I pull myself up onto the dock and survey the shoreline. It is strange that nobody is here. Nobody to keep us apart. Nobody to judge us. Nobody to smile hopefully or fearfully at us. Nobody to nervously or happily anticipate the inevitability of us. Nobody. Just us. I watch a drop of water travel down his shoulder to his waist, but I won’t touch him, for fear I’ve gotten this wrong again, or that he’ll disappear. I wonder how we earned this. Because I still feel like a child around him, and it is so strange to count the years and see that, yes, we are old enough to run this place. To usher in the next generation, even. To put ourselves aside to make way for them.
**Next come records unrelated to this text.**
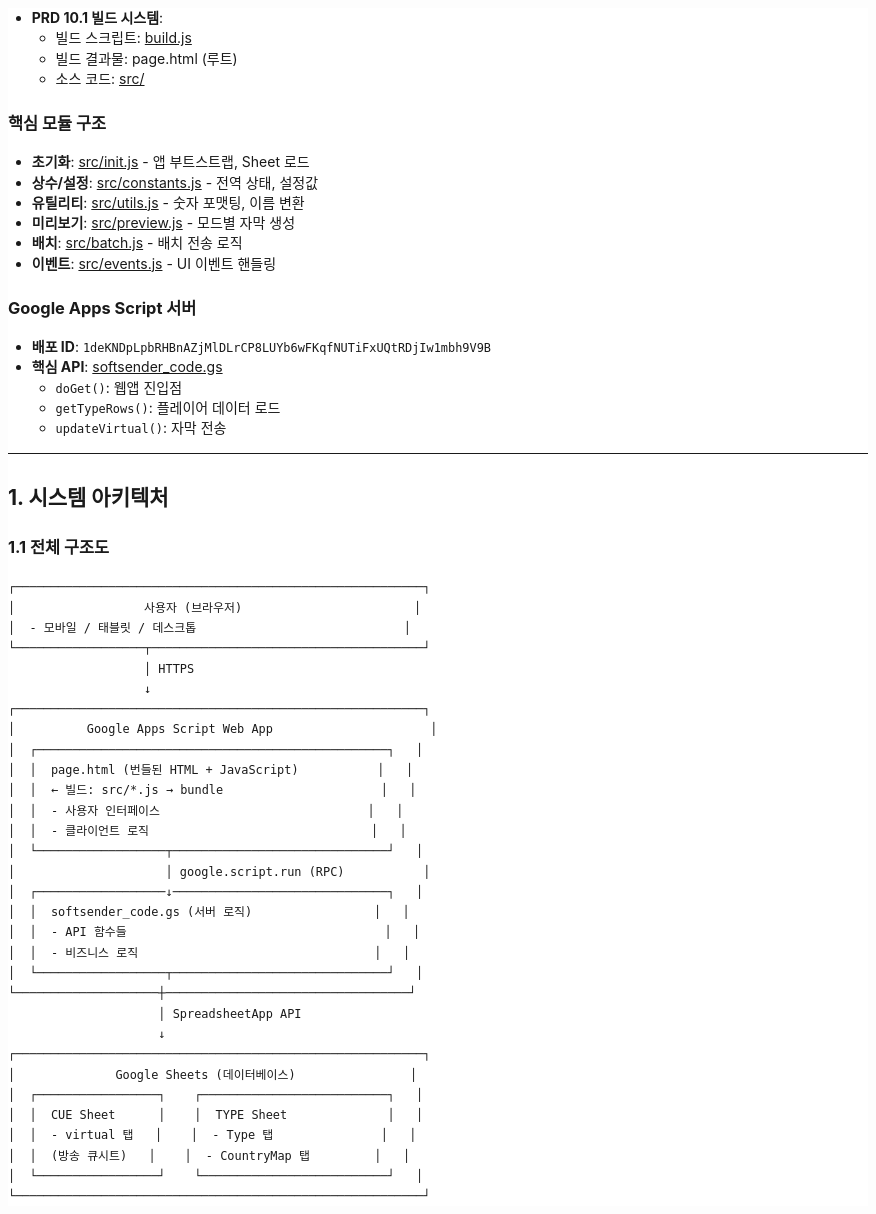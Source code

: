 - **PRD 10.1 빌드 시스템**:
  - 빌드 스크립트: [build.js](../build.js)
  - 빌드 결과물: page.html (루트)
  - 소스 코드: [src/](../src/)

### 핵심 모듈 구조
- **초기화**: [src/init.js](../src/init.js) - 앱 부트스트랩, Sheet 로드
- **상수/설정**: [src/constants.js](../src/constants.js) - 전역 상태, 설정값
- **유틸리티**: [src/utils.js](../src/utils.js) - 숫자 포맷팅, 이름 변환
- **미리보기**: [src/preview.js](../src/preview.js) - 모드별 자막 생성
- **배치**: [src/batch.js](../src/batch.js) - 배치 전송 로직
- **이벤트**: [src/events.js](../src/events.js) - UI 이벤트 핸들링

### Google Apps Script 서버
- **배포 ID**: `1deKNDpLpbRHBnAZjMlDLrCP8LUYb6wFKqfNUTiFxUQtRDjIw1mbh9V9B`
- **핵심 API**: [softsender_code.gs](https://script.google.com/home/projects/1deKNDpLpbRHBnAZjMlDLrCP8LUYb6wFKqfNUTiFxUQtRDjIw1mbh9V9B)
  - `doGet()`: 웹앱 진입점
  - `getTypeRows()`: 플레이어 데이터 로드
  - `updateVirtual()`: 자막 전송

---

## 1. 시스템 아키텍처

### 1.1 전체 구조도

```
┌─────────────────────────────────────────────────────────┐
│                  사용자 (브라우저)                        │
│  - 모바일 / 태블릿 / 데스크톱                             │
└──────────────────┬──────────────────────────────────────┘
                   │ HTTPS
                   ↓
┌─────────────────────────────────────────────────────────┐
│          Google Apps Script Web App                      │
│  ┌─────────────────────────────────────────────────┐   │
│  │  page.html (번들된 HTML + JavaScript)           │   │
│  │  ← 빌드: src/*.js → bundle                      │   │
│  │  - 사용자 인터페이스                             │   │
│  │  - 클라이언트 로직                               │   │
│  └──────────────────┬──────────────────────────────┘   │
│                     │ google.script.run (RPC)           │
│  ┌──────────────────↓──────────────────────────────┐   │
│  │  softsender_code.gs (서버 로직)                 │   │
│  │  - API 함수들                                    │   │
│  │  - 비즈니스 로직                                 │   │
│  └──────────────────┬──────────────────────────────┘   │
└────────────────────┼──────────────────────────────────┘
                     │ SpreadsheetApp API
                     ↓
┌─────────────────────────────────────────────────────────┐
│              Google Sheets (데이터베이스)                │
│  ┌─────────────────┐    ┌──────────────────────────┐   │
│  │  CUE Sheet      │    │  TYPE Sheet              │   │
│  │  - virtual 탭   │    │  - Type 탭               │   │
│  │  (방송 큐시트)   │    │  - CountryMap 탭         │   │
│  └─────────────────┘    └──────────────────────────┘   │
└─────────────────────────────────────────────────────────┘
```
But who will those people be? Will they be ours? I can’t see anything. I can’t even see tomorrow. He dives into the water and as I so often do, I have a momentary vision of his death, of his not coming back up, of his body being too heavy for me to pull toward the sand. He has always been my solace, my safe haven, but as I watch that crawl again, how he carefully then sloppily he pulls himself through the water, barely making a sound, I find myself thinking of what might allow me to seek solace from him, to hide. Maybe I was wrong. Maybe the greater the love, the more repellant it is.

In three hours we will both be drunk. He will be lying under the bright task lamp, the only light that lights my bedroom, with my arm uncomfortably under his head. I will be leaning over him, examining him. I’ve imagined this before, imagined looking into his eyes under that lamp, his head on the old green pillow, and wanting to see love, but only seeing mirth, thinking that the only thing that could get him there would be booze, and realizing that even drunk, eyes never lie. That eyes can’t fake love. But now he is here, and he’s more delicate, more fragile, than I thought he could be, and I realize that I have caused him to be that way. Suddenly, mercifully, it is not about me, about redemption or things coming full circle. I realize that I have been so in love with him that I was unable to actually see him, to see what was in his eyes, to imagine they could express anything good, anything serious, anything real, anything but the ordinary, the everyday. Reasonable, sane emotions. They are saying something very different now.

I don’t believe in myself, and that lack of belief is a monster in me that can make a monster out of even the most undeserving and loving people. I told myself this wasn’t possible, that it was just a dream that would recur, like some sort of nagging chronic condition, daily and without end. That I would carry him forever and that he would slow me down in life just a little, not enough for other people to notice, but enough for me to. But there is this now, this real thing. When it ends — it has to end — I wonder if it will kill me. I slip back into the water and swim back to the shore, up the stairs and across the grass to his door. He is standing drying his hair with a towel. He tosses the same towel to me when I’m close enough to catch it. It seems to move in slow motion through the air.